Borges on mapping

Reading for class this week, I kept thinking of the wonderful story fragment “On Exactitude in Science” by the Argentinian writer Jorge Luis Borges. In that story, Borges creates a made-up “discovered” text written by a made-up author from the 17th century reviewing the goings-on of a fictional and unnamed Empire. With me so far? The text describes the cartographic mania of that society that culminates in a map of the Empire at a scale of 1:1. We’ll talk about this at the beginning of class, but here’s the short story/fragment in full:

On Exactitude in Science
… In that Empire, the Art of Cartography attained such Perfection that the map of a single Province occupied the entirety of a City, and the map of the Empire, the entirety of a Province.
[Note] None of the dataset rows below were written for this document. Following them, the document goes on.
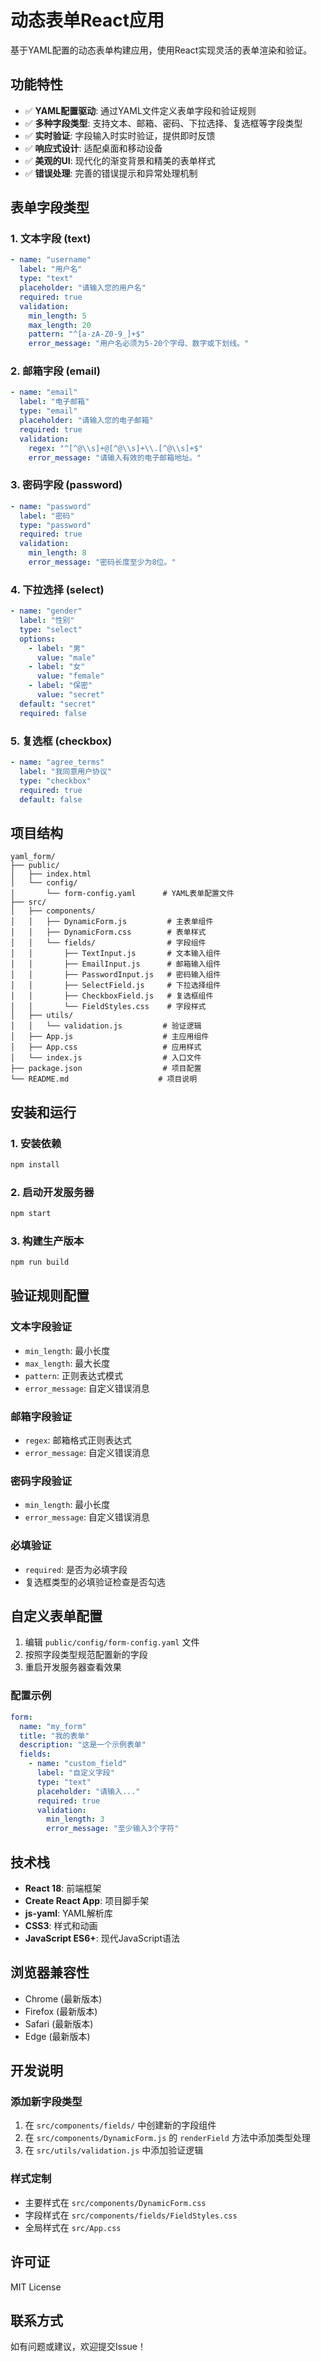 # 动态表单React应用

基于YAML配置的动态表单构建应用，使用React实现灵活的表单渲染和验证。

## 功能特性

- ✅ **YAML配置驱动**: 通过YAML文件定义表单字段和验证规则
- ✅ **多种字段类型**: 支持文本、邮箱、密码、下拉选择、复选框等字段类型
- ✅ **实时验证**: 字段输入时实时验证，提供即时反馈
- ✅ **响应式设计**: 适配桌面和移动设备
- ✅ **美观的UI**: 现代化的渐变背景和精美的表单样式
- ✅ **错误处理**: 完善的错误提示和异常处理机制

## 表单字段类型

### 1. 文本字段 (text)
```yaml
- name: "username"
  label: "用户名"
  type: "text"
  placeholder: "请输入您的用户名"
  required: true
  validation:
    min_length: 5
    max_length: 20
    pattern: "^[a-zA-Z0-9_]+$"
    error_message: "用户名必须为5-20个字母、数字或下划线。"
```

### 2. 邮箱字段 (email)
```yaml
- name: "email"
  label: "电子邮箱"
  type: "email"
  placeholder: "请输入您的电子邮箱"
  required: true
  validation:
    regex: "^[^@\\s]+@[^@\\s]+\\.[^@\\s]+$"
    error_message: "请输入有效的电子邮箱地址。"
```

### 3. 密码字段 (password)
```yaml
- name: "password"
  label: "密码"
  type: "password"
  required: true
  validation:
    min_length: 8
    error_message: "密码长度至少为8位。"
```

### 4. 下拉选择 (select)
```yaml
- name: "gender"
  label: "性别"
  type: "select"
  options:
    - label: "男"
      value: "male"
    - label: "女"
      value: "female"
    - label: "保密"
      value: "secret"
  default: "secret"
  required: false
```

### 5. 复选框 (checkbox)
```yaml
- name: "agree_terms"
  label: "我同意用户协议"
  type: "checkbox"
  required: true
  default: false
```

## 项目结构

```
yaml_form/
├── public/
│   ├── index.html
│   └── config/
│       └── form-config.yaml      # YAML表单配置文件
├── src/
│   ├── components/
│   │   ├── DynamicForm.js         # 主表单组件
│   │   ├── DynamicForm.css        # 表单样式
│   │   └── fields/                # 字段组件
│   │       ├── TextInput.js       # 文本输入组件
│   │       ├── EmailInput.js      # 邮箱输入组件
│   │       ├── PasswordInput.js   # 密码输入组件
│   │       ├── SelectField.js     # 下拉选择组件
│   │       ├── CheckboxField.js   # 复选框组件
│   │       └── FieldStyles.css    # 字段样式
│   ├── utils/
│   │   └── validation.js         # 验证逻辑
│   ├── App.js                    # 主应用组件
│   ├── App.css                   # 应用样式
│   └── index.js                  # 入口文件
├── package.json                  # 项目配置
└── README.md                    # 项目说明
```

## 安装和运行

### 1. 安装依赖
```bash
npm install
```

### 2. 启动开发服务器
```bash
npm start
```

### 3. 构建生产版本
```bash
npm run build
```

## 验证规则配置

### 文本字段验证
- `min_length`: 最小长度
- `max_length`: 最大长度
- `pattern`: 正则表达式模式
- `error_message`: 自定义错误消息

### 邮箱字段验证
- `regex`: 邮箱格式正则表达式
- `error_message`: 自定义错误消息

### 密码字段验证
- `min_length`: 最小长度
- `error_message`: 自定义错误消息

### 必填验证
- `required`: 是否为必填字段
- 复选框类型的必填验证检查是否勾选

## 自定义表单配置

1. 编辑 `public/config/form-config.yaml` 文件
2. 按照字段类型规范配置新的字段
3. 重启开发服务器查看效果

### 配置示例
```yaml
form:
  name: "my_form"
  title: "我的表单"
  description: "这是一个示例表单"
  fields:
    - name: "custom_field"
      label: "自定义字段"
      type: "text"
      placeholder: "请输入..."
      required: true
      validation:
        min_length: 3
        error_message: "至少输入3个字符"
```

## 技术栈

- **React 18**: 前端框架
- **Create React App**: 项目脚手架
- **js-yaml**: YAML解析库
- **CSS3**: 样式和动画
- **JavaScript ES6+**: 现代JavaScript语法

## 浏览器兼容性

- Chrome (最新版本)
- Firefox (最新版本)
- Safari (最新版本)
- Edge (最新版本)

## 开发说明

### 添加新字段类型
1. 在 `src/components/fields/` 中创建新的字段组件
2. 在 `src/components/DynamicForm.js` 的 `renderField` 方法中添加类型处理
3. 在 `src/utils/validation.js` 中添加验证逻辑

### 样式定制
- 主要样式在 `src/components/DynamicForm.css`
- 字段样式在 `src/components/fields/FieldStyles.css`
- 全局样式在 `src/App.css`

## 许可证

MIT License

## 联系方式

如有问题或建议，欢迎提交Issue！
In time, those Unconscionable Maps no longer satisfied, and the Cartographers Guilds struck a Map of the Empire whose size was that of the Empire, and which coincided point for point with it. The following Generations, who were not so fond of the Study of Cartography as their Forebears had been, saw that that vast Map was Useless, and not without some Pitilessness was it, that they delivered it up to the Inclemencies of Sun and Winters. In the Deserts of the West, still today, there are Tattered Ruins of that Map, inhabited by Animals and Beggars; in all the Land there is no other Relic of the Disciplines of Geography.
Suárez Miranda, Viajes de varones prudentes, Libro IV, Cap. XLV, Lérida, 1658

Borges, J. L. 1998. On exactitude in science. P. 325, In, Jorge Luis Borges, Collected Fictions (Trans. Hurley, H.) Penguin Books.